Your focal-area pipeline makes sense and that’s the direction we’re leaning. Quick question though — for ad banners specifically, a simple crop around the focal point loses the “recomposition” that makes each format feel intentional (text repositioned, elements rearranged).
Have you compared these two approaches in practice:
Smart crop (GPT-4o finds focal area → Sharp crops per format) — cheap, deterministic, but it’s still a crop, not a redesign
SD img2img (feed the 1024×1024 into Stable Diffusion with ControlNet at each target size, low denoising ~0.3) — more expensive, but the model actually recomposes elements for each aspect ratio
For something like 970×250 from a square original, crop gives you a horizontal slice. But SD img2img could actually spread the elements horizontally like a designer would. Is the quality difference worth the extra complexity in your experience?
The final compositing onto a black canvas is trivial either way — just Sharp composite.
yes, but only on the extreme ratios — running SD on everything is where the complexity stops paying off.
what actually works in practice: - smart crop for 1:2 to 2:1 ratios (300×250, 336×280, 320×100). focal-aware crop with `extend` for breathing room — looks indistinguishable from a redesign here. - SD img2img + ControlNet for the extremes (728×90, 160×600, 970×90). this is exactly where crop visibly fails. one thing though — 0.3 denoising is too low, the model barely moves elements. try 0.35-0.45, that’s the sweet spot for actual horizontal/vertical recomposition. quick tip: pass your wireframe layout as the ControlNet input alongside the 1024×1024. without it SD scatters elements awkwardly at 8:1. cost-wise if ~12 of your 50 sizes are extremes, you’re running SD on 24% of outputs — roughly 3x cheaper than img2img on everything, with most of the quality gain. want me to share the n8n routing for this?
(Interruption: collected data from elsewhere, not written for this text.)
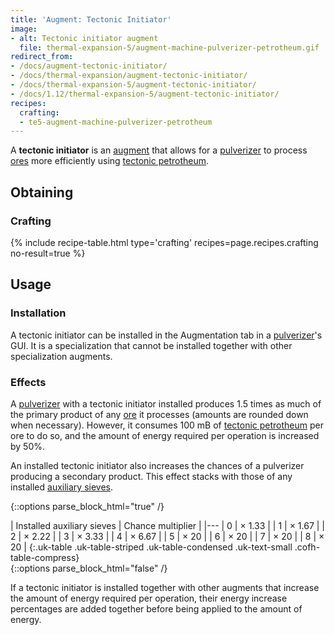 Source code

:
 ```yaml
---
title: 'Augment: Tectonic Initiator'
image:
- alt: Tectonic initiator augment
  file: thermal-expansion-5/augment-machine-pulverizer-petrotheum.gif
redirect_from:
- /docs/augment-tectonic-initiator/
- /docs/thermal-expansion/augment-tectonic-initiator/
- /docs/thermal-expansion-5/augment-tectonic-initiator/
- /docs/1.12/thermal-expansion-5/augment-tectonic-initiator/
recipes:
  crafting:
  - te5-augment-machine-pulverizer-petrotheum
---
```


A **tectonic initiator** is an [augment](/docs/1.12/thermal-expansion/augments/) that allows for a
[pulverizer](/docs/1.12/thermal-expansion/pulverizer/) to process
[ores](/docs/1.12/thermal-expansion/pulverizer/#ore-processing) more efficiently using [tectonic
petrotheum](/docs/1.12/thermal-foundation/tectonic-petrotheum/).


Obtaining
---------

### Crafting
{% include recipe-table.html type='crafting' recipes=page.recipes.crafting no-result=true %}


Usage
-----

### Installation
A tectonic initiator can be installed in the Augmentation tab in a
[pulverizer](/docs/1.12/thermal-expansion/pulverizer/)'s GUI. It is a specialization that cannot be
installed together with other specialization augments.

### Effects
A [pulverizer](/docs/1.12/thermal-expansion/pulverizer/) with a tectonic initiator installed produces
1.5 times as much of the primary product of any
[ore](/docs/1.12/thermal-expansion/pulverizer/#ore-processing) it processes (amounts are rounded down
when necessary). However, it consumes 100 mB of [tectonic
petrotheum](/docs/1.12/thermal-foundation/tectonic-petrotheum/) per ore to do so, and the amount of
energy required per operation is increased by 50%.

An installed tectonic initiator also increases the chances of a pulverizer
producing a secondary product. This effect stacks with those of any installed
[auxiliary sieves](/docs/1.12/thermal-expansion/augment-auxiliary-sieve/).

<!--
modifiedChance = 100 - amount * 15 - 25   (minimum is 5)
multiplier = 100 / modifiedChance
-->

{::options parse_block_html="true" /}
<div class="uk-overflow-container">
| Installed auxiliary sieves | Chance multiplier |
|---
| 0 | × 1.33 |
| 1 | × 1.67 |
| 2 | × 2.22 |
| 3 | × 3.33 |
| 4 | × 6.67 |
| 5 | × 20 |
| 6 | × 20 |
| 7 | × 20 |
| 8 | × 20 |
{:.uk-table .uk-table-striped .uk-table-condensed .uk-text-small .cofh-table-compress}
</div>
{::options parse_block_html="false" /}

If a tectonic initiator is installed together with other augments that increase
the amount of energy required per operation, their energy increase percentages
are added together before being applied to the amount of energy.
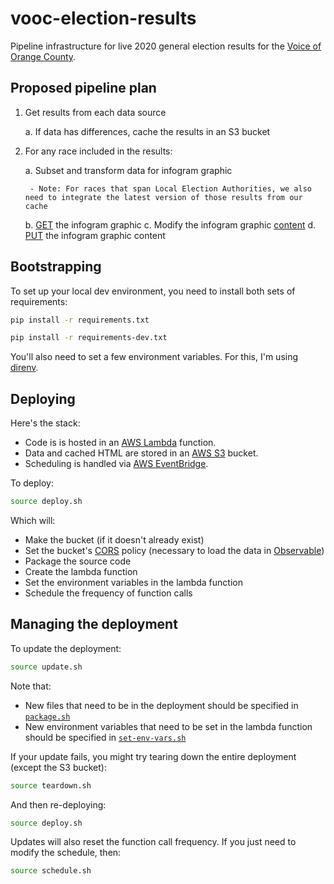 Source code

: # vooc-election-results

Pipeline infrastructure for live 2020 general election results for the [Voice of Orange County](https://github.com/rji-futures-lab/vooc-election-results.git).

## Proposed pipeline plan

1. Get results from each data source

    a. If data has differences, cache the results in an S3 bucket

2. For any race included in the results:

    a. Subset and transform data for infogram graphic

        - Note: For races that span Local Election Authorities, we also need to integrate the latest version of those results from our cache

    b. [GET](https://developers.infogr.am/rest/get-infographics-id.html) the infogram graphic
    c. Modify the infogram graphic [content](https://developers.infogr.am/rest/content-schema.html)
    d. [PUT](https://developers.infogr.am/rest/put-infographics-id.html) the infogram graphic content


## Bootstrapping

To set up your local dev environment, you need to install both sets of requirements:

```sh
pip install -r requirements.txt
```

```sh
pip install -r requirements-dev.txt
```

You'll also need to set a few environment variables. For this, I'm using [direnv](https://direnv.net/).

## Deploying

Here's the stack:

- Code is is hosted in an [AWS Lambda](https://aws.amazon.com/lambda/) function.
- Data and cached HTML are stored in an [AWS S3](https://aws.amazon.com/s3/) bucket.
- Scheduling is handled via [AWS EventBridge](https://aws.amazon.com/eventbridge/).

To deploy:

```sh
source deploy.sh
```

Which will:

- Make the bucket (if it doesn't already exist)
- Set the bucket's [CORS](https://docs.aws.amazon.com/AmazonS3/latest/dev/cors.html) policy (necessary to load the data in [Observable](https://observablehq.com/))
- Package the source code 
- Create the lambda function
- Set the environment variables in the lambda function
- Schedule the frequency of function calls

## Managing the deployment

To update the deployment:

```sh
source update.sh
```

Note that:

- New files that need to be in the deployment should be specified in [`package.sh`](package.sh)
- New environment variables that need to be set in the lambda function should be specified in [`set-env-vars.sh`](set-env-vars.sh)

If your update fails, you might try tearing down the entire deployment (except the S3 bucket):

```sh
source teardown.sh
```

And then re-deploying:

```sh
source deploy.sh
```

Updates will also reset the function call frequency. If you just need to modify the schedule, then:

```sh
source schedule.sh
```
Switch node by aspect ratio, two parallel branches merging at the composite step — pretty clean once you see it.
That hybrid split makes total sense — we were overcomplicating it by trying one approach for everything.
Yes please, would love to see that n8n routing! The Switch node by aspect ratio into two branches is exactly what we need.
Also great tip on 0.35-0.45 denoising and wireframe as ControlNet input — we actually already generate a wireframe in Sharp (colored rectangles on black canvas) so that’s ready to go.
Which SD model are you using for the extreme ratios? And are you running it via API (Replicate/RunPod) or self-hosted?